Some 22 new fake Apple stores have been discovered in South Western China. This comes just weeks after an American blogger unearthed a store so convincing its staff apparently thought they worked for Steve Jobs himself.

All 22 of the stores are in the city of Kunming, where the original fake store was found. The shops have all since been ordered to stop using the Apple logo on their store fronts, state-run China National Radio said on its website.

It has also been reported that Chinese authorities shut down two of the fake stores after an investigation into 300 IT retailers in the city.

After the original store was uncovered, The Wall Street Journal spoke to one of its salesmen.

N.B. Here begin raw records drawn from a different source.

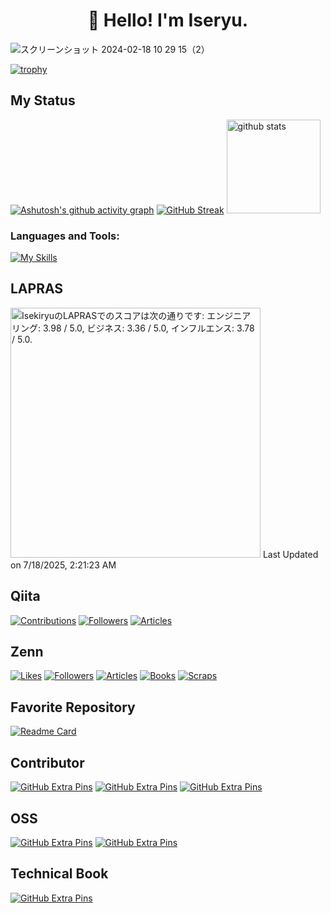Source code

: <h1 align="center">👋 Hello! I'm Iseryu.</h1>

![スクリーンショット 2024-02-18 10 29 15（2）](https://github.com/iseruuuuu/iseruuuuu/assets/67954894/36435beb-46a8-4d83-bce5-61c21047a7d9)

[![trophy](https://github-profile-trophy.vercel.app/?username=iseruuuuu)](https://github.com/iseruuuuu/github-profile-trophy)

##  My Status

 
[![Ashutosh's github activity graph](https://github-readme-activity-graph.vercel.app/graph?username=iseruuuuu&theme=github-light)](https://github.com/iseruuuuu/github-readme-activity-graph)
[![GitHub Streak](https://streak-stats.demolab.com?user=iseruuuuu&theme=transparent&border_radius=8.8&date_format=n%2Fj%5B%2FY%5D)](https://git.io/streak-stats)
<img alt="github stats" height="150px" src="https://github-readme-stats.vercel.app/api?username=iseruuuuu&count_private=true&theme=light" />


<h3 align="left">Languages and Tools:</h3>

[![My Skills](https://skillicons.dev/icons?i=dart,flutter,github,git,androidstudio,swift,figma,&perline=10&theme=light)](https://skillicons.dev)

 ## LAPRAS

<!--START_SECTION:lapras-card-->
<p ><a href="https://lapras.com/public/Isekiryu" target="_blank" rel="noopener noreferrer"><img alt="IsekiryuのLAPRASでのスコアは次の通りです: エンジニアリング: 3.98 / 5.0, ビジネス: 3.36 / 5.0, インフルエンス: 3.78 / 5.0." src="https://lapras-card-generator.vercel.app/api/svg?e=3.98&b=3.36&i=3.78&b1=%23000000&b2=%23e1e1e1&i1=%23ffffff&i2=%23080202&l=ja" width="400" ></a>  
Last Updated on 7/18/2025, 2:21:23 AM</p>
<!--END_SECTION:lapras-card-->

 ## Qiita
 [![Contributions](https://badgen.org/img/qiita/isekiryu/contributions?style=for-the-badge)](https://qiita.com/isekiryu)
 [![Followers](https://badgen.org/img/qiita/isekiryu/followers?style=for-the-badge)](https://qiita.com/isekiryu)
 [![Articles](https://badgen.org/img/qiita/isekiryu/articles?style=for-the-badge)](https://qiita.com/isekiryu)
  

  ## Zenn
  [![Likes](https://badgen.org/img/zenn/iseki/likes?style=for-the-badge)](https://zenn.dev/iseki)
  [![Followers](https://badgen.org/img/zenn/iseki/followers?style=for-the-badge)](https://zenn.dev/iseki)
  [![Articles](https://badgen.org/img/zenn/iseki/articles?style=for-the-badge)](https://zenn.dev/iseki)
  [![Books](https://badgen.org/img/zenn/iseki/books?style=for-the-badge)](https://zenn.dev/iseki?tab=books)
  [![Scraps](https://badgen.org/img/zenn/iseki/scraps?style=for-the-badge)](https://zenn.dev/iseki?tab=scraps)
  
  
  ## Favorite Repository
  [![Readme Card](https://github-readme-stats.vercel.app/api/pin/?username=iseruuuuu&repo=food_gram_app)](https://github.com/iseruuuuu/food_gram_app)


  ## Contributor
  [![GitHub Extra Pins](https://github-readme-stats.vercel.app/api/pin/?username=FlutterKaigi&repo=2023)](https://github.com/FlutterKaigi/2023)
  [![GitHub Extra Pins](https://github-readme-stats.vercel.app/api/pin/?username=FlutterKaigi&repo=2024)](https://github.com/FlutterKaigi/2024)
  [![GitHub Extra Pins](https://github-readme-stats.vercel.app/api/pin/?username=FlutterKaigi&repo=2025)](https://github.com/FlutterKaigi/2025)


  ## OSS  
  [![GitHub Extra Pins](https://github-readme-stats.vercel.app/api/pin/?username=yumemi-inc&repo=flutter-mobile-project-template)](https://github.com/yumemi-inc/flutter-mobile-project-template)
  [![GitHub Extra Pins](https://github-readme-stats.vercel.app/api/pin/?username=yumemi-inc&repo=flutter-yumemi-lints)]([https://github.com/yumemi-inc/flutter-mobile-project-template](https://github.com/yumemi-inc/flutter-yumemi-lints))
  
  
  ## Technical Book
  [![GitHub Extra Pins](https://github-readme-stats.vercel.app/api/pin/?username=yumemi-inc&repo=daigirin-tbf16)](https://github.com/yumemi-inc/daigirin-tbf16)


  

  
  
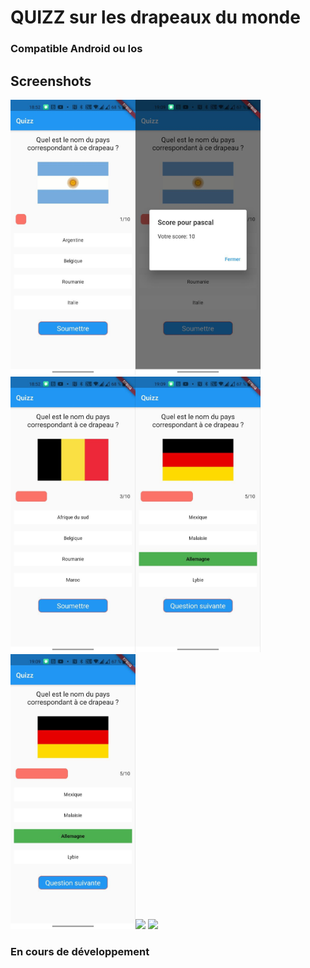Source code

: # QUIZZ sur  les drapeaux du monde


### Compatible Android ou Ios

## Screenshots

<img src="screenshots/screenshot1.jpg" width="200"><img src="screenshots/Screenshot2.jpg" width="200">
<img src="screenshots/Screenshot3.jpg" width="200"><img src="screenshots/Screenshot4.jpg" width="200">
<img src="screenshots/Screenshot5.jpg" width="200"><img src="screenshots/Screenshot6.jpg" width="200">
<img src="screenshots/Screenshot7.jpg" width="200">



### En cours de développement
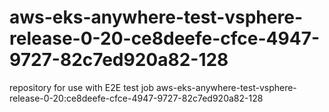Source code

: # aws-eks-anywhere-test-vsphere-release-0-20-ce8deefe-cfce-4947-9727-82c7ed920a82-128
repository for use with E2E test job aws-eks-anywhere-test-vsphere-release-0-20:ce8deefe-cfce-4947-9727-82c7ed920a82-128
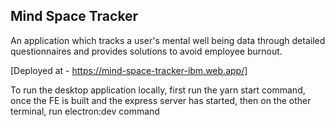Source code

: ## Mind Space Tracker

An application which tracks a user's mental well being data through detailed questionnaires and provides solutions to avoid employee burnout.

[Deployed at - https://mind-space-tracker-ibm.web.app/]

To run the desktop application locally, first run the yarn start command, once the FE is built and the express server has started, then on the other terminal, run electron:dev command
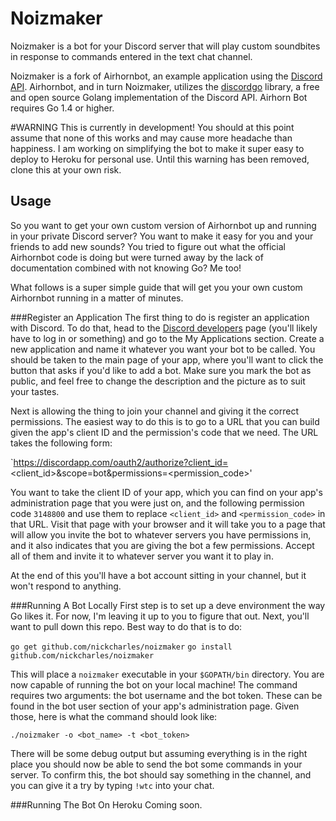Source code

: # Noizmaker
Noizmaker is a bot for your Discord server that will play custom soundbites in response to commands entered in the text chat channel.

Noizmaker is a fork of Airhornbot, an example application using the [Discord API](https://discordapp.com/developers/docs/intro). Airhornbot, and in turn Noizmaker, utilizes the [discordgo](https://github.com/bwmarrin/discordgo) library, a free and open source Golang implementation of the Discord API. Airhorn Bot requires Go 1.4 or higher.

#WARNING
This is currently in development! You should at this point assume that none of this works and may cause more headache than happiness. I am working on simplifying the bot to make it super easy to deploy to Heroku for personal use. Until this warning has been removed, clone this at your own risk.

## Usage
So you want to get your own custom version of Airhornbot up and running in your private Discord server? You want to make it easy for you and your friends to add new sounds? You tried to figure out what the official Airhornbot code is doing but were turned away by the lack of documentation combined with not knowing Go? Me too!

What follows is a super simple guide that will get you your own custom Airhornbot running in a matter of minutes.

###Register an Application
The first thing to do is register an application with Discord. To do that, head to the [Discord developers](https://discordapp.com/developers/docs/intro) page (you'll likely have to log in or something) and go to the My Applications section. Create a new application and name it whatever you want your bot to be called. You should be taken to the main page of your app, where you'll want to click the button that asks if you'd like to add a bot. Make sure you mark the bot as public, and feel free to change the description and the picture as to suit your tastes.

Next is allowing the thing to join your channel and giving it the correct permissions. The easiest way to do this is to go to a URL that you can build given the app's client ID and the permission's code that we need. The URL takes the following form:

`https://discordapp.com/oauth2/authorize?client_id=<client_id>&scope=bot&permissions=<permission_code>'

You want to take the client ID of your app, which you can find on your app's administration page that you were just on, and the following permission code `3148800` and use them to replace `<client_id>` and `<permission_code>` in that URL. Visit that page with your browser and it will take you to a page that will allow you invite the bot to whatever servers you have permissions in, and it also indicates that you are giving the bot a few permissions. Accept all of them and invite it to whatever server you want it to play in.

At the end of this you'll have a bot account sitting in your channel, but it won't respond to anything.

###Running A Bot Locally
First step is to set up a deve environment the way Go likes it. For now, I'm leaving it up to you to figure that out. Next, you'll want to pull down this repo. Best way to do that is to do:

`go get github.com/nickcharles/noizmaker`
`go install github.com/nickcharles/noizmaker`

This will place a `noizmaker` executable in your `$GOPATH/bin` directory. You are now capable of running the bot on your local machine! The command requires two arguments: the bot username and the bot token. These can be found in the bot user section of your app's administration page. Given those, here is what the command should look like:

`./noizmaker -o <bot_name> -t <bot_token>`

There will be some debug output but assuming everything is in the right place you should now be able to send the bot some commands in your server. To confirm this, the bot should say something in the channel, and you can give it a try by typing `!wtc` into your chat.

###Running The Bot On Heroku
Coming soon.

He revealed that not only was the store a fake but that it was not even authorised to sell Apple products.

“It doesn’t make much of a difference for us whether we’re authorised or not,” he said. “I just care that what I sell every day are authentic Apple products, and that our customers don’t come back to me to complain about the quality of the products.”

The Journal also reports that a number of the Apple products sold in the copy-cat stores are thought to have originally been bought from the legitimate Apple outlets in the country, while others have been smuggled in from outside the country.

The Apple website lists just four official stores in China — two in Beijing and two in Shanghai — although many more are authorised to sell its products.

The site also lists a number of guidelines which authorised sellers are required to follow in the design of their stores and the display of Apple products.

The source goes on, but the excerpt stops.